Humann understood Mr. Baker's response to be an indication that Wachovia was
not in discussions with First Union.

     On April 16, 2001, First Union and Wachovia jointly announced that they
had entered into a low-premium, merger-of-equals transaction. See "Certain
Information Concerning the Proposed First Union Merger."

     During the weeks following the announcement of the Proposed First Union
Merger, members of senior management of SunTrust, with the advice and
assistance of its legal and financial advisors, periodically met to discuss
SunTrust's alternatives in light of the announcement of the Proposed First
Union Merger.

     On May 11, 2001, the SunTrust Board of Directors unanimously approved the
SunTrust Merger Proposal and related matters.

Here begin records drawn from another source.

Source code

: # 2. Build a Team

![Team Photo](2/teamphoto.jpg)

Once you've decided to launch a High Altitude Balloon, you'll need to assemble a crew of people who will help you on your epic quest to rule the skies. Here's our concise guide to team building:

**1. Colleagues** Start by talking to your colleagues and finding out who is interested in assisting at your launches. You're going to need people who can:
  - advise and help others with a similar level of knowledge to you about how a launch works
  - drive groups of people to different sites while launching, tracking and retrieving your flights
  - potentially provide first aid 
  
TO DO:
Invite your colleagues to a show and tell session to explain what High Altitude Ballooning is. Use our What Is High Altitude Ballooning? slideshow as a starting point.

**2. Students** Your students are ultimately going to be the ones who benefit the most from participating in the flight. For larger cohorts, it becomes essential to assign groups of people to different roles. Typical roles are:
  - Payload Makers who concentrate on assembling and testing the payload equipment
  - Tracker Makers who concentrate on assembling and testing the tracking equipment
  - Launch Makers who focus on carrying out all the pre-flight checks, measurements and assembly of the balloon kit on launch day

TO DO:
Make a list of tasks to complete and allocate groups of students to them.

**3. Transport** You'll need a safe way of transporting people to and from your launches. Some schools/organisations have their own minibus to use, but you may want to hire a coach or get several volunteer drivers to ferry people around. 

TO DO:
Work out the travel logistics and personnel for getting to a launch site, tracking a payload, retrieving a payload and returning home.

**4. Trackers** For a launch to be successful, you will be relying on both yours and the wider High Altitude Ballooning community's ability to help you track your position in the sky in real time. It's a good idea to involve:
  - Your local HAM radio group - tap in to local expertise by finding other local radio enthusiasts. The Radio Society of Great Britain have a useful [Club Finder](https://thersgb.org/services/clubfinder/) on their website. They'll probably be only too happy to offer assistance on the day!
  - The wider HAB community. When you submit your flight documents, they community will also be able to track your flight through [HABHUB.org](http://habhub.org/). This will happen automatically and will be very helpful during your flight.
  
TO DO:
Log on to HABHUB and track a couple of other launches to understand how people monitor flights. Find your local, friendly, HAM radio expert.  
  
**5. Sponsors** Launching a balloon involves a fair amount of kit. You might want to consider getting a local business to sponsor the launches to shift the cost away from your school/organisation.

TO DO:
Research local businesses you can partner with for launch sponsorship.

     On May 14, 2001, SunTrust delivered the following letter to the Board of
Directors of Wachovia:

                                       12


                     [LETTERHEAD OF SUNTRUST BANKS, INC.]


                                 May 14, 2001

The Board of Directors
Wachovia Corporation
100 North Main Street
Winston-Salem, North Carolina 27150

Dear Members of the Board:

     As you know, we have long been interested in a business combination with
Wachovia Corporation. We have enormous respect for all of you, many of whom are
well acquainted with members of our Board, and we have always been impressed
with the quality of Wachovia's management with whom we have developed excellent
relationships over the years. Our respective management philosophies and
corporate cultures are highly compatible, and we both share a commitment to
superior customer service and relationship-based banking that sets us apart
from our competitors.

     Since the announcement of your proposed merger with First Union
Corporation, we have again given serious consideration to a combination of
SunTrust and Wachovia. By this letter, we are proposing a transaction that
provides superior value to Wachovia's shareholders. We remain convinced that a
combination of our companies is a compelling transaction in light of the
strategic and financial benefits for each of us and our respective
shareholders. Our proposal provides Wachovia's shareholders a significant
premium over both Wachovia's current market price and the current value of the
First Union transaction. Our proposal also maintains Wachovia's current
dividend and provides Wachovia shareholders with an investment in SunTrust, a
high quality, high performing company. We believe our offer is a "Superior
Proposal" as that term is defined under your merger agreement with First Union.
Accordingly, we would like to meet with you as soon as possible to discuss the
terms of our offer in greater detail.

     Under our proposal, Wachovia and SunTrust would combine in a merger in
which each share of common stock of Wachovia would be converted into 1.081
shares of SunTrust common stock, having an implied value of $70.06 per Wachovia
share. Based on May 11, 2001 closing prices, our offer represents a 17% premium
over the implied value of your proposed merger with First Union and a 15%
premium over Wachovia's closing price. SunTrust also would increase its annual
per share dividend to $2.22 so that Wachovia shareholders would receive on a
pro forma equivalent basis the same $2.40 annual per share dividend that they
currently enjoy. Our transaction would be tax-free to Wachovia shareholders and
would be accounted for as a purchase. Completion of the merger would require
receipt of regulatory and shareholder approvals and the satisfaction of other
customary conditions. We have attached a brief financial presentation outlining
the significant financial benefits of our proposal.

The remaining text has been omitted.